(Information begins)

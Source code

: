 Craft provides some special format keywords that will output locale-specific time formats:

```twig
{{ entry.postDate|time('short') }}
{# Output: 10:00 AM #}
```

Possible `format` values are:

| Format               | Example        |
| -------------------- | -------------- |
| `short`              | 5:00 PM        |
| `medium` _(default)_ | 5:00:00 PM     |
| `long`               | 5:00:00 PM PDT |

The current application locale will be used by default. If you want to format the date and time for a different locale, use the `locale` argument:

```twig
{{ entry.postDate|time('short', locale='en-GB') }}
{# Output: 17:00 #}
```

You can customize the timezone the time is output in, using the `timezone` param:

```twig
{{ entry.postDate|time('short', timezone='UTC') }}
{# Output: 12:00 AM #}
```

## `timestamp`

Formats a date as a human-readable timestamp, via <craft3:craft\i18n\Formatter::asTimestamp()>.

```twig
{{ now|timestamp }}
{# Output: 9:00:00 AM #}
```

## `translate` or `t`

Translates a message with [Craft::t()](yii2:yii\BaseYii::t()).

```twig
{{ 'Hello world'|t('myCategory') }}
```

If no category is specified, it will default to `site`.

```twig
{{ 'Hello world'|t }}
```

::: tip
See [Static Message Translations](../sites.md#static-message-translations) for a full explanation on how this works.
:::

(Information ends)

Work request:
If a line above holds the word "postDate", copy it.

Solution for this problem:
{{ entry.postDate|time('short') }}
{{ entry.postDate|time('short', locale='en-GB') }}
{{ entry.postDate|time('short', timezone='UTC') }}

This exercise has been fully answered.